It was a frigid afternoon last March when Vidalina Morales visited our office. I glanced outside just in time to see her, a tiny figure woefully underdressed against the biting wind, coming up the walk with Christie Neufeldt, a United Church of Canada staffperson focused on justice advocacy in Latin America.
Morales hails from El Salvador, where she is involved in efforts to stop a subsidiary of Vancouver’s Pacific Rim Mining Corp. from developing a gold mine that many fear will contaminate the river that supplies water to about 60 percent of the country’s population. The issue took on a new urgency earlier this year when Pacific Rim filed a $315-million lawsuit against the cash-strapped government of El Salvador, claiming the government had broken its own investment rules by refusing to issue the licences required to get the project off the ground.
Co-sponsored by the United Church, Morales’s visit to Toronto was part of a 20-city tour designed to raise awareness of the environmental and human rights concerns surrounding multinational mining projects in El Salvador, and to press for a complete ban on metal mining in the country. “Our movement is very clear,” she told me as Neufeldt translated from Spanish. “No mining.

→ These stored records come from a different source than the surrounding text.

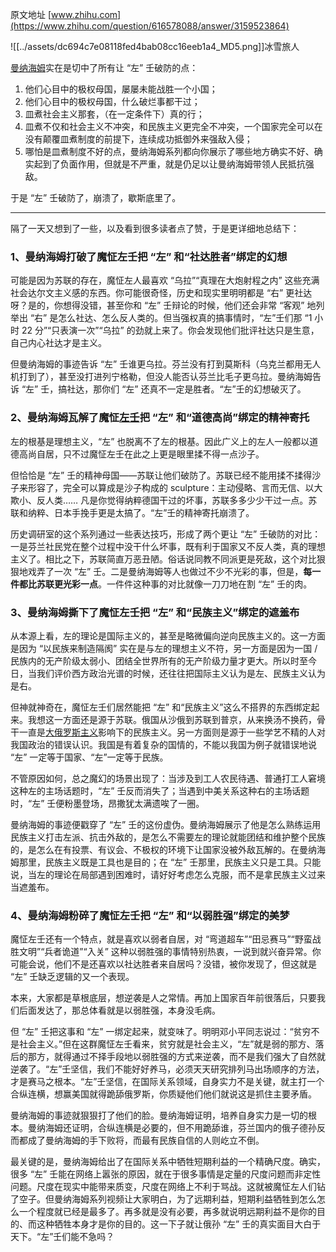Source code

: 原文地址 [www.zhihu.com](https://www.zhihu.com/question/616578088/answer/3159523864) 

![[../assets/dc694c7e08118fed4bab08cc16eeb1a4_MD5.png]]冰雪旅人

[曼纳海姆](https://www.zhihu.com/search?q=%E6%9B%BC%E7%BA%B3%E6%B5%B7%E5%A7%86&search_source=Entity&hybrid_search_source=Entity&hybrid_search_extra=%7B%22sourceType%22%3A%22answer%22%2C%22sourceId%22%3A3159523864%7D)实在是切中了所有让 “左” 壬破防的点：

1.  他们心目中的极权母国，屡屡未能战胜一个小国；
2.  他们心目中的极权母国，什么破烂事都干过；
3.  皿煮社会主义那套，（在一定条件下）真的行；
4.  皿煮不仅和社会主义不冲突，和民族主义更完全不冲突，一个国家完全可以在没有颠覆皿煮制度的前提下，连续成功抵御外来强敌入侵；
5.  哪怕是皿煮制度不好的点，曼纳海姆系列都向你展示了哪些地方确实不好、确实起到了负面作用，但就是不严重，就是仍足以让曼纳海姆带领人民抵抗强敌。

于是 “左” 壬破防了，崩溃了，歇斯底里了。

* * *

隔了一天又想到了一些，以及看到很多读者点了赞，于是更详细地总结下：

### 1、曼纳海姆打破了魔怔左壬把 “左” 和“社达胜者”绑定的幻想

可能是因为苏联的存在，魔怔左人最喜欢 “乌拉”“真理在大炮射程之内” 这些充满社会达尔文主义感的东西。你可能很奇怪，历史和现实里明明都是 “右” 更社达呀？是的，你想得没错，甚至你和 “左” 壬辩论的时候，他们还会非常 “客观” 地列举出 “右” 是怎么社达、怎么反人类的。但当强权真的搞事情时，“左”壬们那 “1 小时 22 分”“只表演一次”“乌拉” 的劲就上来了。你会发现他们批评社达只是生意，自己内心社达才是主义。

但曼纳海姆的事迹告诉 “左” 壬谁更乌拉。芬兰没有打到莫斯科（乌克兰都用无人机打到了），甚至没打进列宁格勒，但没人能否认芬兰比毛子更乌拉。曼纳海姆告诉 “左” 壬，搞社达，那你们 “左” 还真不一定是胜者。“左”壬的幻想破灭了。

### 2、曼纳海姆瓦解了魔怔[左壬](https://www.zhihu.com/search?q=%E5%B7%A6%E5%A3%AC&search_source=Entity&hybrid_search_source=Entity&hybrid_search_extra=%7B%22sourceType%22%3A%22answer%22%2C%22sourceId%22%3A3159523864%7D)把 “左” 和“道德高尚”绑定的精神寄托

左的根基是理想主义，“左” 也脱离不了左的根基。因此广义上的左人一般都以道德高尚自居，只不过魔怔左壬在此之上更是眼里揉不得一点沙子。

但恰恰是 “左” 壬的精神母国——苏联让他们破防了。苏联已经不能用揉不揉得沙子来形容了，完全可以算成是沙子构成的 sculpture：主动侵略、言而无信、以大欺小、反人类…… 凡是你觉得纳粹德国干过的坏事，苏联多多少少干过一点。苏联和纳粹、日本手挽手更是太搞了。“左”壬的精神寄托崩溃了。

历史调研室的这个系列通过一些表达技巧，形成了两个更让 “左” 壬破防的对比：一是芬兰社民党在整个过程中没干什么坏事，既有利于国家又不反人类，真的理想主义了。相比之下，苏联简直万恶丑陋。俗话说同教不同派更是死敌，这个对比狠狠地戏弄了一次 “左” 壬。二是曼纳海姆等人也做过不少不光彩的事，但是，**每一件都比苏联更光彩一点**。一件件这种事的对比就像一刀刀地在割 “左” 壬的肉。

### 3、曼纳海姆撕下了魔怔左壬把 “左” 和“民族主义”绑定的遮羞布

从本源上看，左的理论是国际主义的，甚至是略微偏向逆向民族主义的。这一方面是因为 “以民族来制造隔阂” 实在是与左的理想主义不符，另一方面是因为一国 / 民族内的无产阶级太弱小、团结全世界所有的无产阶级力量才更大。所以时至今日，当我们评价西方政治光谱的时候，还往往把国际主义认为是左、民族主义认为是右。

但神就神奇在，魔怔左壬们居然能把 “左” 和“民族主义”这么不搭界的东西绑定起来。我想这一方面还是源于苏联。俄国从沙俄到苏联到普京，从来换汤不换药，骨干一直是[大俄罗斯主义](https://www.zhihu.com/search?q=%E5%A4%A7%E4%BF%84%E7%BD%97%E6%96%AF%E4%B8%BB%E4%B9%89&search_source=Entity&hybrid_search_source=Entity&hybrid_search_extra=%7B%22sourceType%22%3A%22answer%22%2C%22sourceId%22%3A3159523864%7D)影响下的民族主义。另一方面则是源于一些学艺不精的人对我国政治的错误认识。我国是有着复杂的国情的，不能以我国为例子就错误地说 “左” 一定等于国家、“左”一定等于民族。

不管原因如何，总之魔幻的场景出现了：当涉及到工人农民待遇、普通打工人窘境这种左的主场话题时，“左” 壬反而消失了；当遇到中美关系这种右的主场话题时，“左” 壬便粉墨登场，昂撒犹太满遗唉了一圈。

曼纳海姆的事迹便戳穿了 “左” 壬的这份虚伪。曼纳海姆展示了他是怎么熟练运用民族主义打击左派、抗击外敌的，是怎么不需要左的理论就能团结和维护整个民族的，是怎么在有投票、有议会、不极权的环境下让国家没被外敌瓦解的。在曼纳海姆那里，民族主义既是工具也是目的；在 “左” 壬那里，民族主义只是工具。只能说，当左的理论在局部遇到困难时，请好好考虑怎么克服，而不是拿民族主义过来当遮羞布。

### 4、曼纳海姆粉碎了魔怔左壬把 “左” 和“以弱胜强”绑定的美梦

魔怔左壬还有一个特点，就是喜欢以弱者自居，对 “弯道超车”“田忌赛马”“野蛮战胜文明”“兵者诡道”“入关” 这种以弱胜强的事情特别热衷，一说到就兴奋异常。你可能会说，他们不是还喜欢以社达胜者来自居吗？没错，被你发现了，但这就是 “左” 壬缺乏逻辑的又一个表现。

本来，大家都是草根底层，想逆袭是人之常情。再加上国家百年前很落后，只要我们后面发达了，那总体看就是以弱胜强，本身没毛病。

但 “左” 壬把这事和 “左” 一绑定起来，就变味了。明明邓小平同志说过：“贫穷不是社会主义。”但在这群魔怔左壬看来，贫穷就是社会主义，“左”就是弱的那方、落后的那方，就得通过不择手段地以弱胜强的方式来逆袭，而不是我们强大了自然就逆袭了。“左”壬坚信，我们不能好好养马，必须天天研究排列马出场顺序的方法，才是赛马之根本。“左”壬坚信，在国际关系领域，自身实力不是关键，就主打一个合纵连横，想赢美国就得跪舔俄罗斯，你质疑他们他们就说这是抓住主要矛盾。

曼纳海姆的事迹就狠狠打了他们的脸。曼纳海姆证明，培养自身实力是一切的根本。曼纳海姆还证明，合纵连横是必要的，但不用跪舔谁，芬兰国内的俄子德孙反而都成了曼纳海姆的手下败将，而最有民族自信的人则屹立不倒。

最关键的是，曼纳海姆给出了在国际关系中牺牲短期利益的一个精确尺度。确实，很多 “左” 壬能在网络上嚣张的原因，就在于很多事情是定量的尺度问题而非定性问题。尺度在现实中能带来质变，尺度在网络上不利于骂战。这就被魔怔左人们钻了空子。但曼纳海姆系列视频让大家明白，为了远期利益，短期利益牺牲到怎么怎么一个程度就已经是最多了。再多就是没有必要，再多就说明远期利益不是你的目的、而这种牺牲本身才是你的目的。这一下子就让俄孙 “左” 壬的真实面目大白于天下。“左”壬们能不急吗？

Our country cannot support it.”
As the three of us chatted in my office on that late-winter day, Peruvian-born journalist Roxana Olivera was working on this month’s cover story, also about mining. Olivera’s article (“Standing up to big gold") focuses on the Cajamarca region of northern Peru, but the bones of the story are strikingly similar to the situation in El Salvador: a transnational conglomerate wants to develop a huge open-pit mine in an environmentally sensitive area; the local Indigenous population opposes it; activists are accused of being terrorists; the authorities clamp down with an iron fist.
Sparked by soaring prices for metals over the last decade, the global mining industry is booming. A surge in new mining ventures has triggered a corresponding upswing in activism aimed at the industry’s environmental and human rights record. United Church groups have targeted Canadian mining companies with interests in Guatemala and the Philippines, and the denomination supports partnerships with various advocacy groups opposed to mining. Meanwhile, efforts to persuade the United Church’s pension fund to unload its shares in Vancouver-based Goldcorp continue to fuel a debate about the church’s investment practices.
Vidalina Morales has worked with a church partner, the Economic and Social Development Association of Santa Marta, for 10 years. But her activist roots reach back to El Salvador’s 13-year civil war. “I grew up being inspired by the preaching of Monsignor Oscar Romero,” she says. Romero, the crusading Roman Catholic archbishop of San Salvador, was assassinated in 1980. Morales makes an important point: anti-mining movements in El Salvador, Peru and elsewhere are fundamentally about sovereignty. “In the civil war, it was a fight against one foreign interest — the United States — controlling our country,” says Morales. “Now it’s global interests. The companies that come to our country with the support of their governments are just wearing a different uniform.”
Canada was mostly on the sidelines during the Latin American liberation conflicts of the 1980s. Morales came here to remind us that we’re now in the thick of things. Our chat over, I found myself with a question: Is the thick of things where we really want to be?